Examples of generic devices for ground compaction include attachable compactors, which can be connected, e.g., to a hydraulic arm of an excavator as an exchangeable tool or an attachable implement. Further examples of generic devices for ground compaction include compaction rollers such as single-drum rollers or tandem rollers, which can be driven by an operator from an operator platform, as well as hand-guided compaction rollers, with which the operator walks next to the compaction roller. Further generic hand-guided devices for ground compaction comprise vibrating tampers, also called vibratory rammers, and vibrating plates, also called vibratory plate compactors. Generic devices for ground compaction are frequently used in street and road construction, underground construction and in the construction of squares, etc., in order to increase the compaction of the ground and thus improve its load-bearing capacity. These generic devices typically include a frame and a drive motor supported by said frame. The drive motor can be, e.g., a combustion engine or, e.g. in the case of attachable compactors, can also be configured as a hydraulic motor. The drive motor usually drives a vibration exciter connected to a ground compaction apparatus. The ground compaction apparatus is in particular typically a base plate, e.g., in the case of attachable compactors, vibrating tampers or vibrating plates, or a roller drum, as typically provided in the case of self-propelled and hand-guided compaction rollers. The vibration exciter is typically designed to cause the ground compaction apparatus to vibrate at a fixed vibration frequency or within a vibration frequency range during a compaction operation in order to improve the compaction performance of the device for ground compaction. The vibrations are transferred from the ground compaction device to the ground to be compacted and further the compaction of the ground material.
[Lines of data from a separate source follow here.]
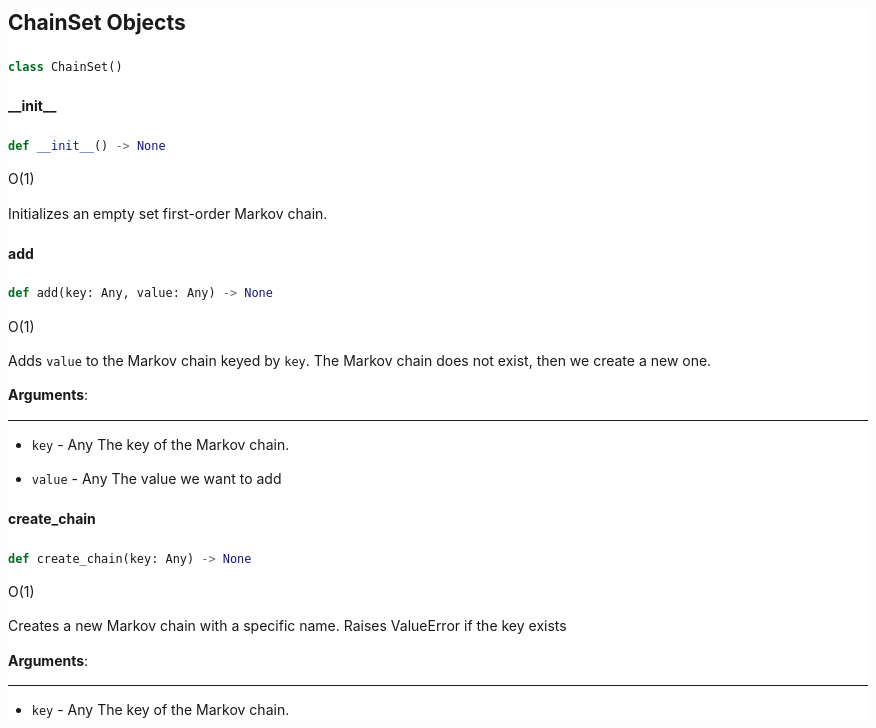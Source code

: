 <a id="chainset.ChainSet"></a>

## ChainSet Objects

```python
class ChainSet()
```

<a id="chainset.ChainSet.__init__"></a>

#### \_\_init\_\_

```python
def __init__() -> None
```

O(1)

Initializes an empty set first-order Markov chain.

<a id="chainset.ChainSet.add"></a>

#### add

```python
def add(key: Any, value: Any) -> None
```

O(1)

Adds `value` to the Markov chain keyed by `key`. The Markov chain does not exist, then we create a new one.

**Arguments**:

  ---
- `key` - Any
  The key of the Markov chain.
  
- `value` - Any
  The value we want to add

<a id="chainset.ChainSet.create_chain"></a>

#### create\_chain

```python
def create_chain(key: Any) -> None
```

O(1)

Creates a new Markov chain with a specific name. Raises ValueError if the key exists

**Arguments**:

  ---
- `key` - Any
  The key of the Markov chain.
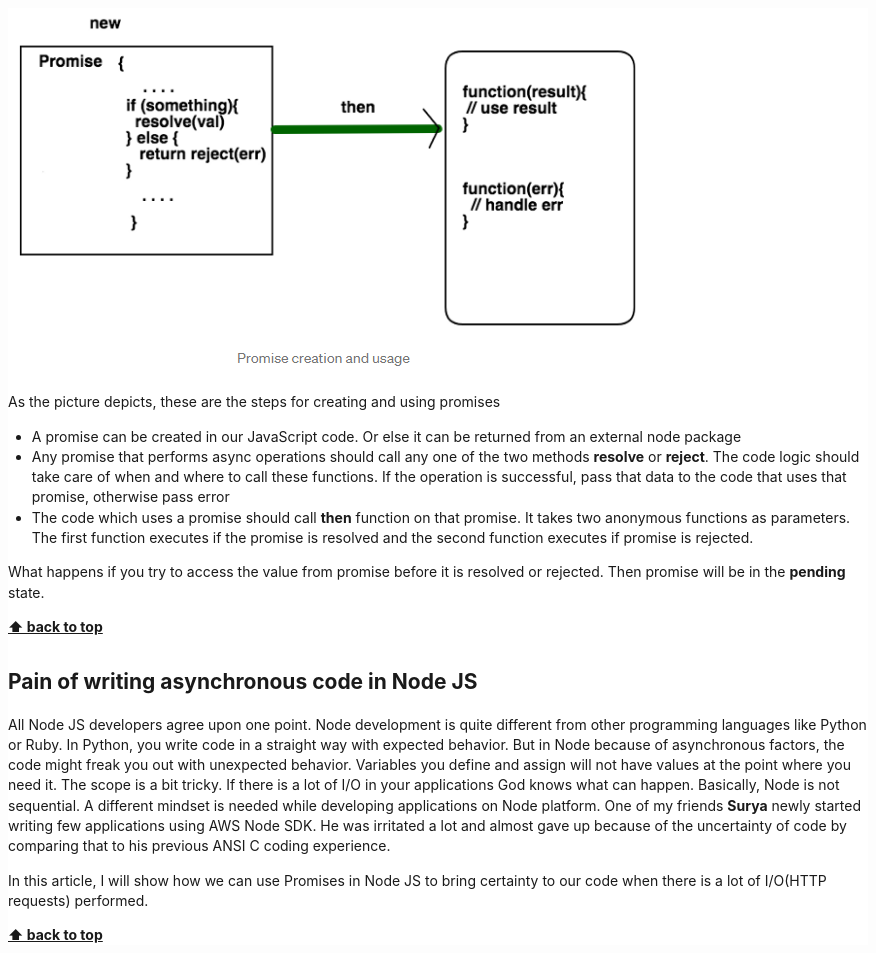 ![promise-creation-and-usage](./assets/promise-creation-and-usage.PNG)

As the picture depicts, these are the steps for creating and using promises
* A promise can be created in our JavaScript code. Or else it can be returned from an external node package
* Any promise that performs async operations should call any one of the two methods **resolve** or **reject**. The code logic should take care of when and where to call these functions. If the operation is successful, pass that data to the code that uses that promise, otherwise pass error
* The code which uses a promise should call **then** function on that promise. It takes two anonymous functions as parameters. The first function executes if the promise is resolved and the second function executes if promise is rejected.

What happens if you try to access the value from promise before it is resolved or rejected. Then promise will be in the **pending** state.

**[⬆ back to top](#table-of-contents)**

## Pain of writing asynchronous code in Node JS
All Node JS developers agree upon one point. Node development is quite different from other programming languages like Python or Ruby. In Python, you write code in a straight way with expected behavior. But in Node because of asynchronous factors, the code might freak you out with unexpected behavior. Variables you define and assign will not have values at the point where you need it. The scope is a bit tricky. If there is a lot of I/O in your applications God knows what can happen. Basically, Node is not sequential. A different mindset is needed while developing applications on Node platform. 
One of my friends **Surya** newly started writing few applications using AWS Node SDK. He was irritated a lot and almost gave up because of the uncertainty of code by comparing that to his previous ANSI C coding experience.

In this article, I will show how we can use Promises in Node JS to bring certainty to our code when there is a lot of I/O(HTTP requests) performed.

**[⬆ back to top](#table-of-contents)**

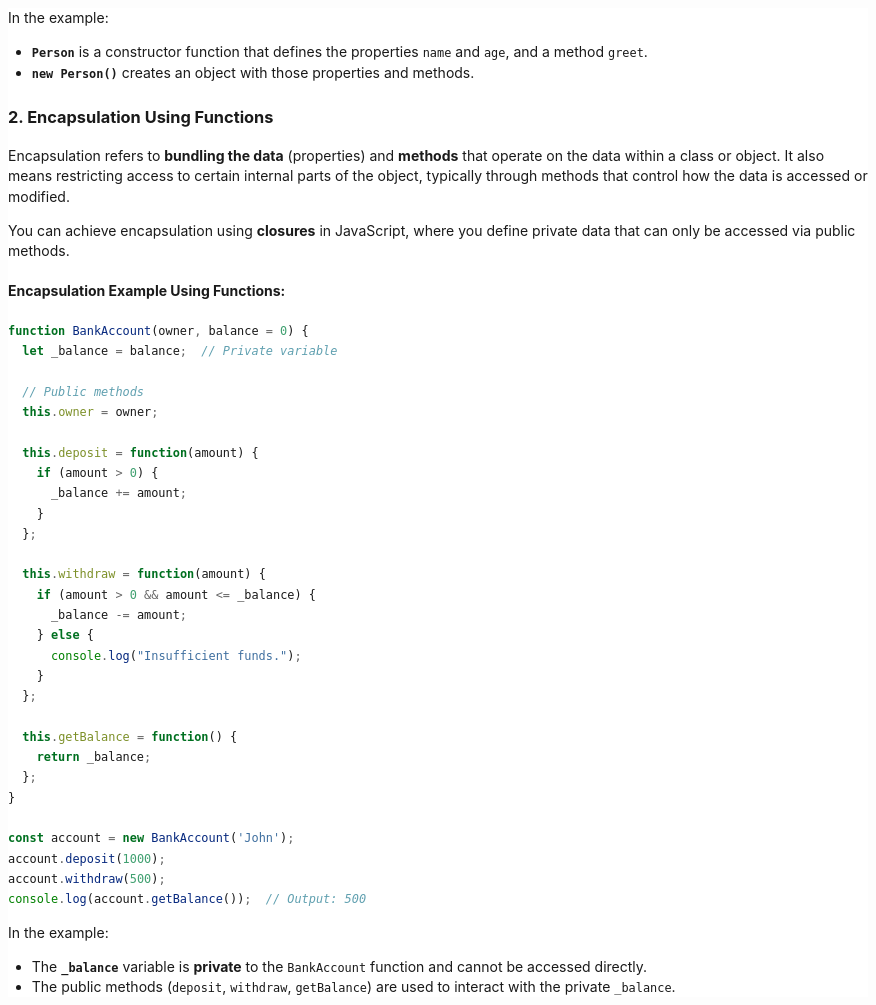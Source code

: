 In the example:
- **`Person`** is a constructor function that defines the properties `name` and `age`, and a method `greet`.
- **`new Person()`** creates an object with those properties and methods.

### 2. **Encapsulation Using Functions**

Encapsulation refers to **bundling the data** (properties) and **methods** that operate on the data within a class or object. It also means restricting access to certain internal parts of the object, typically through methods that control how the data is accessed or modified.

You can achieve encapsulation using **closures** in JavaScript, where you define private data that can only be accessed via public methods.

#### **Encapsulation Example Using Functions:**

```javascript
function BankAccount(owner, balance = 0) {
  let _balance = balance;  // Private variable

  // Public methods
  this.owner = owner;

  this.deposit = function(amount) {
    if (amount > 0) {
      _balance += amount;
    }
  };

  this.withdraw = function(amount) {
    if (amount > 0 && amount <= _balance) {
      _balance -= amount;
    } else {
      console.log("Insufficient funds.");
    }
  };

  this.getBalance = function() {
    return _balance;
  };
}

const account = new BankAccount('John');
account.deposit(1000);
account.withdraw(500);
console.log(account.getBalance());  // Output: 500
```

In the example:
- The **`_balance`** variable is **private** to the `BankAccount` function and cannot be accessed directly.
- The public methods (`deposit`, `withdraw`, `getBalance`) are used to interact with the private `_balance`.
It is known in the prior art to provide a conversion device for the conversion of vibrations into electrical energy on the ground compaction apparatus, said conversion device converting the vibrations of the device for ground compaction into electrical energy, which is in turn supplied to a consumer. Consumers frequently employed on ground compaction apparatus according to the prior art include in particular at least one sensor of a sensor arrangement and/or of a transmitting unit, which are designed, e.g., to ascertain the degree of compaction of the ground being traversed by the ground compaction apparatus and transmit it, e.g. via a transmitting unit, to a device for evaluating the data. The degree of compaction is typically ascertained as a ground stiffness, which increases with increasing compaction. It can thus be concluded from the attainment of a certain ground stiffness that a sufficient ground compaction has been reached. A possibility for determining the ground stiffness is disclosed, together with its mathematical basis, e.g., in EP 2 627 826 D1.
The advantage of using a conversion device to supply a consumer with electricity is that there is no need for the consumer to be supplied from an additional power source, e.g., in an onboard network of the device for ground compaction, via error-prone cable connections. Especially when the consumer is arranged on vibrating components of the device for ground compaction, reliable cable connections for the supply of the consumer are complex and expensive, which is why it is advantageous to obtain the necessary electric energy for the consumer independently of the remaining ground compaction device by means of the conversion device arranged near the consumer. The technique of obtaining electric energy from vibrations through a conversion device is known as energy harvesting. These systems are based, e.g., on electromagnetic induction or the piezoelectric effect. A disadvantage here is the fact that the combination of sensors for ascertaining the degree of compaction and conversion devices for the supply of power to the sensor is relatively expensive.